_TASK OBJECTIVE:_ Among the entries that follow, find every line with the word "Edit" and copy it.

_Saved entries:_
※

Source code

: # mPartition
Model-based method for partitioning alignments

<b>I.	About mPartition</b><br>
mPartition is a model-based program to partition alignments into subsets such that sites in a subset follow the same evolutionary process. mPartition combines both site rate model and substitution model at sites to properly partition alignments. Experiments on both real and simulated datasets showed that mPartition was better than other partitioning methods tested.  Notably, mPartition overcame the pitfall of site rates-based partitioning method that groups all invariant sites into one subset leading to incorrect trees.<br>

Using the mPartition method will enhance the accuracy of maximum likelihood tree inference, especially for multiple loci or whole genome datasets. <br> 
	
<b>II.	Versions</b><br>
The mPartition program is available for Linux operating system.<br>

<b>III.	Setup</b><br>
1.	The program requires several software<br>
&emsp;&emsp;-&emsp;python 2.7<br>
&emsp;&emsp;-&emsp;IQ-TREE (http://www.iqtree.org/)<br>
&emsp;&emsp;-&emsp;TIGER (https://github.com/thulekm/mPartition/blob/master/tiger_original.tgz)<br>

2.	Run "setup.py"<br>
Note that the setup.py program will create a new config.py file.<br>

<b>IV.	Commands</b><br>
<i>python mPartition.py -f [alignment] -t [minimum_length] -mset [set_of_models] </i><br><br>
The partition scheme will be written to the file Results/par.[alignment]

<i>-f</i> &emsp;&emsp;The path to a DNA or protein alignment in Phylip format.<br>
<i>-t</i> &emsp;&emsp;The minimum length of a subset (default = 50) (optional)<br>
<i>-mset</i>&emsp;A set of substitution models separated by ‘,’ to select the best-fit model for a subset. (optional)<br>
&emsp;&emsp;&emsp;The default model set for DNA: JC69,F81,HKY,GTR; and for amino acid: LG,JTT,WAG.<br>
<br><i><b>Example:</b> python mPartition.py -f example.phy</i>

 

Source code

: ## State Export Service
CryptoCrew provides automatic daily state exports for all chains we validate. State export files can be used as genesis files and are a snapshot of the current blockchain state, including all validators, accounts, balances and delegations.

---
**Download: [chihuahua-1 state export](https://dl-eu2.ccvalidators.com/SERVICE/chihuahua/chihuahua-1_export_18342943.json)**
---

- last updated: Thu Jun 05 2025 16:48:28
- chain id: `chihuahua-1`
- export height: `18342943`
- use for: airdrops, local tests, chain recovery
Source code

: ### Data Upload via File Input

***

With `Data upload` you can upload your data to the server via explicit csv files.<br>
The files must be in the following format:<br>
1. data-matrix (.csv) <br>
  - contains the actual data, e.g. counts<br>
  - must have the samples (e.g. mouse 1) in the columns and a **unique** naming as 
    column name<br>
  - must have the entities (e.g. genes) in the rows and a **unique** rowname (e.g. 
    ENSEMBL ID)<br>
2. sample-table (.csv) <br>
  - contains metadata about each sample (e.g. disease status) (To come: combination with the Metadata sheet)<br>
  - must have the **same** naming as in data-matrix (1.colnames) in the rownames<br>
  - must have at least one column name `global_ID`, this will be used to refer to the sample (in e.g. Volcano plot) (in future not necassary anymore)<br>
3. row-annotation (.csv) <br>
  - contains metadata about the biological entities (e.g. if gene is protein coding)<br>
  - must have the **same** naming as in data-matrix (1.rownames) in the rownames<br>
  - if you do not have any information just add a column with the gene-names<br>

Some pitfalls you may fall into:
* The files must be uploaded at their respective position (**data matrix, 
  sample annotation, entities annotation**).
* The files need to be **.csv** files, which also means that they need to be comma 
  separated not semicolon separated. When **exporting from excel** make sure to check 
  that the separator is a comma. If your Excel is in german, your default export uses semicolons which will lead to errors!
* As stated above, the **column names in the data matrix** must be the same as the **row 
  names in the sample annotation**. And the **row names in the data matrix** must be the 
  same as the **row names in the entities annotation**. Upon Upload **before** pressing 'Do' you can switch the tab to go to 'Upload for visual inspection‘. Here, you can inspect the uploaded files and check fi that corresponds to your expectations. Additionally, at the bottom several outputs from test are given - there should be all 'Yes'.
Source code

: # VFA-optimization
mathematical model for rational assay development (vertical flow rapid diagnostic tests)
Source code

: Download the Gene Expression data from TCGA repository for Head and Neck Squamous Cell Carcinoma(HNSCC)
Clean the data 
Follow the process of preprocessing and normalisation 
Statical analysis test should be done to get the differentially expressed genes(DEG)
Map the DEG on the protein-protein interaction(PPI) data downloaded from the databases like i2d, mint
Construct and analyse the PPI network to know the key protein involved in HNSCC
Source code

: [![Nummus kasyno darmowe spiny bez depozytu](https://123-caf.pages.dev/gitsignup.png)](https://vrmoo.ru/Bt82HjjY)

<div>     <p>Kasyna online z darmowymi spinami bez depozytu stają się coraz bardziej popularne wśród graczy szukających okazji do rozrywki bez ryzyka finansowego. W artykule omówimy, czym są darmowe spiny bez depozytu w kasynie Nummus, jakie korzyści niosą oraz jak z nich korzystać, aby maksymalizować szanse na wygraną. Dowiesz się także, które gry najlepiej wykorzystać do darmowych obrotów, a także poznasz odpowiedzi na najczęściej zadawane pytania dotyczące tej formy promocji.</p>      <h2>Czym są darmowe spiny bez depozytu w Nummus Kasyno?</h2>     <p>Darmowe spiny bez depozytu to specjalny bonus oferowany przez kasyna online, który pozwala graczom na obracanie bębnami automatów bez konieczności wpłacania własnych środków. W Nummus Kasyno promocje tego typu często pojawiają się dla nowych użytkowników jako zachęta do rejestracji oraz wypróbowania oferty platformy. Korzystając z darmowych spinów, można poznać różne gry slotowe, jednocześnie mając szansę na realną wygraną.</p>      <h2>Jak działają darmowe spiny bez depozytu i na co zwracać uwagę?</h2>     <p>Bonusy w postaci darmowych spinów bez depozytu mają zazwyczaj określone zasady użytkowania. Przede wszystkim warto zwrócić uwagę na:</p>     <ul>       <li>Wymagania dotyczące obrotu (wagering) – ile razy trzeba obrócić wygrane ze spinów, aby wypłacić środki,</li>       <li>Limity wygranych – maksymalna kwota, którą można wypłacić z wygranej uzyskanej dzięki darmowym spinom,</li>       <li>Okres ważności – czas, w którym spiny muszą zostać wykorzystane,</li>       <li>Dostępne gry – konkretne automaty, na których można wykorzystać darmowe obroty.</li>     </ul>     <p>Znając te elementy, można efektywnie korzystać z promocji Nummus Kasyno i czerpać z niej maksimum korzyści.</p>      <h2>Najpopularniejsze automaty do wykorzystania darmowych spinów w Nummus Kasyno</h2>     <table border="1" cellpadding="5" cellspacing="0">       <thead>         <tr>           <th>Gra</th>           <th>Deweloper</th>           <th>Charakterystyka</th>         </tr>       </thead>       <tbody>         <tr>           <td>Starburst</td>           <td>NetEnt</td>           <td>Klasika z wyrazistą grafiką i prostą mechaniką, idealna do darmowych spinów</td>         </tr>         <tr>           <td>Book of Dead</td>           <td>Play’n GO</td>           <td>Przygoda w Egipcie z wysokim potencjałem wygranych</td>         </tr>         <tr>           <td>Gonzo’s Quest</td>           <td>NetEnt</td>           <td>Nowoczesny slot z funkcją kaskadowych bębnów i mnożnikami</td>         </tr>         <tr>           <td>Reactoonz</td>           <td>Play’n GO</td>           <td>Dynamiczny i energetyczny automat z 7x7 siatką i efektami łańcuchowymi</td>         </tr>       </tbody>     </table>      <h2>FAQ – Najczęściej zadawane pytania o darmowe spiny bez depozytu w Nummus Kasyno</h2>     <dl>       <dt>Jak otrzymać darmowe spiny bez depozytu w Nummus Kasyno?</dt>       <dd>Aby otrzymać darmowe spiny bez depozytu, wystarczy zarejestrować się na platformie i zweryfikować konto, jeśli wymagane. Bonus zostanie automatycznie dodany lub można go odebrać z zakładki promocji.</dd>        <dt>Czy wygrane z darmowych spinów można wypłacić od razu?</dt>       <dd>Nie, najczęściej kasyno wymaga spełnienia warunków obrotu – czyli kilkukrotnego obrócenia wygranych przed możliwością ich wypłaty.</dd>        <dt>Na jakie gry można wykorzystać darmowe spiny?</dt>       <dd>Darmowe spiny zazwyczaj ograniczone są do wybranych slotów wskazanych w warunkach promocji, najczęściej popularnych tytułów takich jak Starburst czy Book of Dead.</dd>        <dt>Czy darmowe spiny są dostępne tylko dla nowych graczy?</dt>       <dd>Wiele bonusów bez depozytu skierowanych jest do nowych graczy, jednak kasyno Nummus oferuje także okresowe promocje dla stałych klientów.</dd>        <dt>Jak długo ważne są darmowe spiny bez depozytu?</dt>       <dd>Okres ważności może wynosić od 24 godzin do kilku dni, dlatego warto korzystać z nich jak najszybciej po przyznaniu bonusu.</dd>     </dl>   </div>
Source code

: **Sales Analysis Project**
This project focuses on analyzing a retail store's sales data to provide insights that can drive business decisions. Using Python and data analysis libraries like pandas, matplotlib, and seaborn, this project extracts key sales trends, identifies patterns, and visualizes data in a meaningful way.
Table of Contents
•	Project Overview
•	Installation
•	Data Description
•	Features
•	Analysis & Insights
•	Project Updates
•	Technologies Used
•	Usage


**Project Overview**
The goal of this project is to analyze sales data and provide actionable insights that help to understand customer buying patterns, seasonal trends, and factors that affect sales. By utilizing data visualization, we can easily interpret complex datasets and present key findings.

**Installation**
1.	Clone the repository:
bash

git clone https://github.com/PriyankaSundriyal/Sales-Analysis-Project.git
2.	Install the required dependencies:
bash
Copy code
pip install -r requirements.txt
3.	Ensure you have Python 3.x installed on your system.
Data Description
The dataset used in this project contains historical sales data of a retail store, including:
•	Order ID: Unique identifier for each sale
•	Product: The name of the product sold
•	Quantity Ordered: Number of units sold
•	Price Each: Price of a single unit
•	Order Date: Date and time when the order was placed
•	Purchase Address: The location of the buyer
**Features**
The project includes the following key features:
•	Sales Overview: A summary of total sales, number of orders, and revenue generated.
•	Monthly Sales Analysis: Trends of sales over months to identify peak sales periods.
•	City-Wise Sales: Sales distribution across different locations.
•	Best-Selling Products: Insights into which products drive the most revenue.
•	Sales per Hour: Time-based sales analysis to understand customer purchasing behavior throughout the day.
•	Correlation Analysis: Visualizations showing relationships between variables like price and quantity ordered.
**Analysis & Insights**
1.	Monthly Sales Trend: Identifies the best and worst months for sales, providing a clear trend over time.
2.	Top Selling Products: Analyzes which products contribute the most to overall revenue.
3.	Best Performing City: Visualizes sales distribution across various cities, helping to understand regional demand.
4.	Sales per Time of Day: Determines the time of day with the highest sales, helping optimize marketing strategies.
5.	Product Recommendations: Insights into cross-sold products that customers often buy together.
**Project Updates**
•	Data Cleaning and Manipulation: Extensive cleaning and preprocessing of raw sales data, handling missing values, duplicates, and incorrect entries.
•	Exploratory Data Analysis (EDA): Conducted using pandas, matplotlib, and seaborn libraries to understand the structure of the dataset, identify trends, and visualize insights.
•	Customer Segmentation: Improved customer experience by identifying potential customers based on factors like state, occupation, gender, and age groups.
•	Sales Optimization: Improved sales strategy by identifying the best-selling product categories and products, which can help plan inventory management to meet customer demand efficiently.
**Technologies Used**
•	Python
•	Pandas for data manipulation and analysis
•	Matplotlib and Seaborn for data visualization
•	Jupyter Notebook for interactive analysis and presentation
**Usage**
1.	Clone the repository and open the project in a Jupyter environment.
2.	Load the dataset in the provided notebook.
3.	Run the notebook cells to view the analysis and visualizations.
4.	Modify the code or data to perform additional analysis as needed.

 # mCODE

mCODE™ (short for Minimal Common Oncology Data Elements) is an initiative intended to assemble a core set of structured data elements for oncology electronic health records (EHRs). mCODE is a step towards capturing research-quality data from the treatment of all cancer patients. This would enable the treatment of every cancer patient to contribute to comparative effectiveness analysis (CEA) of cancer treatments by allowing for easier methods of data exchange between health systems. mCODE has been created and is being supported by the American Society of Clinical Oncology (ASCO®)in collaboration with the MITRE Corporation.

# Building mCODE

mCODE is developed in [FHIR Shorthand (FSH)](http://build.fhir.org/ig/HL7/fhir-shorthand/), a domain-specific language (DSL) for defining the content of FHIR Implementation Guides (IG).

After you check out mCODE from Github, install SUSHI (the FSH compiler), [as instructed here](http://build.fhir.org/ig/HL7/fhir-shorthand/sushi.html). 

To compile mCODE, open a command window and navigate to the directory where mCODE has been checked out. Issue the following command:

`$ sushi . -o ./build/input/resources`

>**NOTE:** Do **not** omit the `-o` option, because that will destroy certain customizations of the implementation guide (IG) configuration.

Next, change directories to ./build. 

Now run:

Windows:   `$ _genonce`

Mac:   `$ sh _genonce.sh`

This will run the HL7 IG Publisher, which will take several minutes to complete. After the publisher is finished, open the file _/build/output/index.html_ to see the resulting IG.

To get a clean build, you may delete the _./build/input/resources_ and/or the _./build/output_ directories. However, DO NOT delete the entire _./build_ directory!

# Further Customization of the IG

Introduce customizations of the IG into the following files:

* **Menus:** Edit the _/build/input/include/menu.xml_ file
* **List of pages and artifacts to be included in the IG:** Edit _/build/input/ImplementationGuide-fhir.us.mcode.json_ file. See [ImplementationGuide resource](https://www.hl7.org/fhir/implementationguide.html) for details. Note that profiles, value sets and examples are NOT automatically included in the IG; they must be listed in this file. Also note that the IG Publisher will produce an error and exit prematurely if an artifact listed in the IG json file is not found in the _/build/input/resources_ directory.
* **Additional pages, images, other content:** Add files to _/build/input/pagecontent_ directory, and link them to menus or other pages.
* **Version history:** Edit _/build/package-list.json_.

※

_WRITTEN ANSWER:_
* **Menus:** Edit the _/build/input/include/menu.xml_ file
* **List of pages and artifacts to be included in the IG:** Edit _/build/input/ImplementationGuide-fhir.us.mcode.json_ file. See [ImplementationGuide resource](https://www.hl7.org/fhir/implementationguide.html) for details. Note that profiles, value sets and examples are NOT automatically included in the IG; they must be listed in this file. Also note that the IG Publisher will produce an error and exit prematurely if an artifact listed in the IG json file is not found in the _/build/input/resources_ directory.
* **Version history:** Edit _/build/package-list.json_.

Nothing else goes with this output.